Ok, so what’s a velvet castle?

The original concept for the EP, or what it ended up manifesting into, was I started writing about a time in my life six years ago when I had spent some time in a psychiatric facility. The EP title is a sort of metaphor for that time.

It’s interesting that this EP has a concept, because you’ve said in the past you didn’t pay much attention to writing lyrics. What’s changed?

This time around I tried to take a little bit more of a direction with what I was doing. So the material is a little less sporadic. Everything on the record goes together a bit more. All the songs were written separately, but when they were fleshed out, they were fleshed out with that idea in mind.
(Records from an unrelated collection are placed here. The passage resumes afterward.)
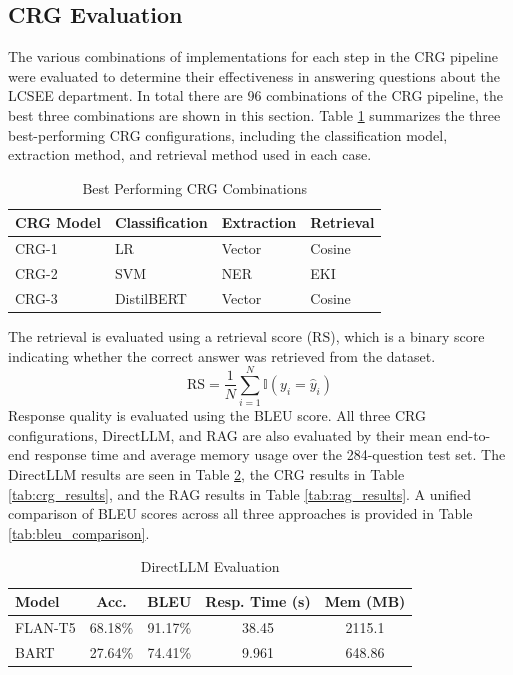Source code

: \documentclass[conference]{IEEEtran}
\begin{document}
\subsection{CRG Evaluation}
The various combinations of implementations for each step in the CRG pipeline were evaluated to determine their effectiveness in answering questions about the LCSEE department.
In total there are 96 combinations of the CRG pipeline, the best three combinations are shown in this section. 
Table \ref{tab:crg_combinations} summarizes the three best-performing CRG configurations, including the classification model, extraction method, and retrieval method used in each case.

\begin{table}[!ht]
    \centering
    \caption{Best Performing CRG Combinations}
    \label{tab:crg_combinations}
    \begin{tabular}{l|l|l|l}
        \toprule
        \textbf{CRG Model} & \textbf{Classification} & \textbf{Extraction} & \textbf{Retrieval} \\
        \midrule
        CRG-1 & LR & Vector & Cosine \\
        CRG-2 & SVM & NER & EKI \\
        CRG-3 & DistilBERT & Vector & Cosine \\
        \bottomrule
    \end{tabular}
\end{table}

The retrieval is evaluated using a retrieval score ($\text{RS}$), which is a binary score indicating whether the correct answer was retrieved from the dataset. 
\begin{equation}
    \text{RS} = \frac{1}{N} \sum_{i=1}^{N} \mathbb{I}(y_i = \hat{y}_i)
\end{equation}
Response quality is evaluated using the BLEU score.
All three CRG configurations, DirectLLM, and RAG are also evaluated by their mean end-to-end response time and average memory usage over the 284-question test set.
The DirectLLM results are seen in Table \ref{tab:directllm_results}, the CRG results in Table \ref{tab:crg_results}, and the RAG results in Table \ref{tab:rag_results}.
A unified comparison of BLEU scores across all three approaches is provided in Table \ref{tab:bleu_comparison}.

\begin{table}[!ht]
    \centering
    \caption{DirectLLM Evaluation}
    \label{tab:directllm_results}
    \begin{tabular}{l|c|c|c|c}
        \toprule
        \textbf{Model} & \textbf{Acc.} & \textbf{BLEU} & \textbf{Resp. Time (s)} & \textbf{Mem (MB)} \\
        \midrule
        FLAN-T5 & 68.18\% & 91.17\% & 38.45  & 2115.1  \\
        BART    & 27.64\% & 74.41\% & 9.961  & 648.86  \\
        \bottomrule
    \end{tabular}
\end{table}
\end{document}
How would you describe the sound of the EP?

Sometimes frantic and sometimes sedated. That was my goal. I didn’t want it to assault you the whole way through. I wanted intermittent periods of hazy, hallucinatory music to balance out the aggressive elements of our sound.

I’ve heard the Velvet Castle album art has an interesting story behind it.

So the story behind all of the photos I use for album covers is: I worked in a photo lab developing film photos for probably about five or six years at a bunch of different places. People would leave behind photos, or people would just throw things out. And we would kinda dumpster dive, and collect all of the photos they left behind or obviously didn’t want. So we would end up finding all of these insane photographs, and glimpses into people’s lives. So I have a couple of photo albums that are just all of the photos that I’ve collected in a six year span of working there.

That’s a long time to be doing that.

Yeah, and there’s a lot of freaky stuff from there, a lot of really, really bizarre things. Those photos are a really weird perspective into the human psyche and what people’s lives are like.

This article originally appeared in the August 2014 Issue of AUX Magazine.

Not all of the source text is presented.